Slowenien 2008 – ein Paradies für Insekten
Es muß 1986 oder 87 gewesen sein, als ich zum ersten Mal in Slowenien war.
Oder besser gesagt, auf dem Weg an die Adriaküste durchgefahren bin.
Slowenien gehörte damals noch zum halb-sozialistischen Jugoslawien und
dementsprechend beschränkte sich mein Interesse auf eine möglichst zügige
Durchfahrt. Fünf Jahre später begann der verheerende Jugoslawienkrieg, der
mit dem Zerfall des Landes endete. Slowenien war noch relativ glimpflich
davongekommen, von den anderen Landesteilen konnte man das nicht
sagen. Die Plitvicer Seen in Kroatien, die ich 1983 zum ersten Mal besucht
hatte, waren 2002 wegen Minen- und Blindgängergefahr nur bedingt zugänglich und
manche Ortschaften im Umland waren großteils zerstört.
Es dauerte
dann bis 2005, als ich mich, angeregt von Berichten über das wilde
Karstgebirge und die dort vorkommenden Gottesanbeterinnen, ins Auto setzte
und ohne große Vorbereitungen hinfuhr. Lange wollte ich nicht bleiben,
eher nur einen Kurzeindruck bekommen.
Von München waren es knapp 400km über
die Tauernautobahn bis zum Grenzübergang, aber statt durch den neuen
Karawankentunnel zu fahren blieb ich auf der Landstraße, die hoch in die
Julischen Alpen führte. Auf der anderen Seite ging es entlang
der smaragdgrünen Soča wieder in flachere Regionen. Als Ziel hatte ich
die kleine Stadt Komen ausgemacht, die mitten in der Karstregion liegt. Da es
noch nicht sehr spät war, fuhr ich weiter in Richtung Italien und
nahm kurz vor dem kleinen Grenzübergang die Abzweigung in
Richtung Veliki Dol. An einer großen Waage, die vermutlich für die Olivenernte
benutzt wird, hielt ich an und holte die Kamera ‒ damals noch eine
Nikon F4 ‒ heraus.
Bis auf das Gezwitscher der Vögel herrschte absolute Ruhe,
kein Auto und keine Menschenseele. Dazu eine paradiesische
Umgebung mit kleinen Wäldchen und Streuobstwiesen, die durch
niedrige Mauern aus Natursteinen getrennt waren. Auf ihnen huschten
Eidechsen entlang, während sich auf den Wiesen unzählige Grashüpfer tummelten.

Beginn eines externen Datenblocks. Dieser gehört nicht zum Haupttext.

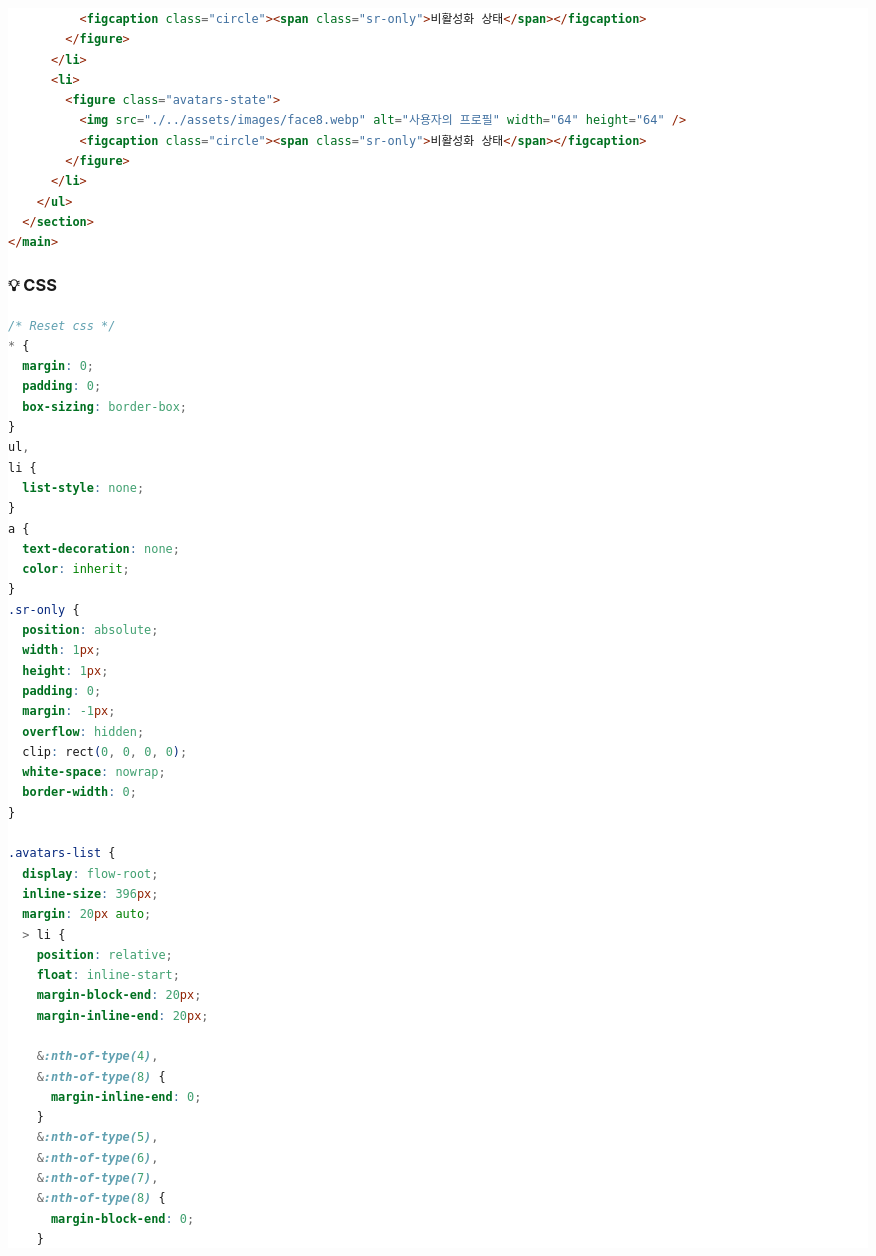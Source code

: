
 ```html
          <figcaption class="circle"><span class="sr-only">비활성화 상태</span></figcaption>
        </figure>
      </li>
      <li>
        <figure class="avatars-state">
          <img src="./../assets/images/face8.webp" alt="사용자의 프로필" width="64" height="64" />
          <figcaption class="circle"><span class="sr-only">비활성화 상태</span></figcaption>
        </figure>
      </li>
    </ul>
  </section>
</main>
```

### 💡 CSS

```css
/* Reset css */
* {
  margin: 0;
  padding: 0;
  box-sizing: border-box;
}
ul,
li {
  list-style: none;
}
a {
  text-decoration: none;
  color: inherit;
}
.sr-only {
  position: absolute;
  width: 1px;
  height: 1px;
  padding: 0;
  margin: -1px;
  overflow: hidden;
  clip: rect(0, 0, 0, 0);
  white-space: nowrap;
  border-width: 0;
}

.avatars-list {
  display: flow-root;
  inline-size: 396px;
  margin: 20px auto;
  > li {
    position: relative;
    float: inline-start;
    margin-block-end: 20px;
    margin-inline-end: 20px;

    &:nth-of-type(4),
    &:nth-of-type(8) {
      margin-inline-end: 0;
    }
    &:nth-of-type(5),
    &:nth-of-type(6),
    &:nth-of-type(7),
    &:nth-of-type(8) {
      margin-block-end: 0;
    }
```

Man wußte gar nicht, wohin man zuerst schauen sollte. Diese Frage löste
sich aber sehr bald in Wohlgefallen auf, als am Himmel dunkle Wolken
aufzogen und es mächtig zu regnen begann. Im Autoradio vermeldete der
österreichische Rundfunk, daß dieses Regengebiet vermutlich ein paar
Tage bleiben würde. Also verzichtete ich auf die Suche nach
den Gottesanbeterinnen und einer Unterkunft und kehrte über Lipica (das mit den
Pferden) nach München zurück. Ein langer Tagesausflug, der aber nicht ganz
umsonst war.
Neuer Anlauf 2008
Nach zwei Einsatzjahren wurde die F4 an der stationären Kreuzlichtschranke durch eine kleine und leichtere D80 ersetzt. Kurze Zeit später war auch die portable Anlage fertig. Obwohl es im Umfeld von München noch gesunde Natur mit vielen Insekten gab, erschien zum Testen ein »Tapetenwechsel« reizvoll. Das Ziel sollte gut mit dem Auto erreichbar sein und über genügend Fotomotive verfügen. Hier drängte sich Slowenien geradezu auf. »Expeditionspartner« war Rudolf, ein Münchner Naturfotograf, der seit einem Jahr ebenfalls mit dem PQS-System arbeitete. Um flexibel zu sein, mieteten wir einen Caravan, luden ihn mit der Fotoausrüstung voll und starteten in Richtung Süden. Einen nicht unerheblichen Teil des Gepäckabteils nahm dabei Rudolfs zerlegbarer Flugtunnel ein, an dem er noch bis zum letzten Tag gefeilt hatte.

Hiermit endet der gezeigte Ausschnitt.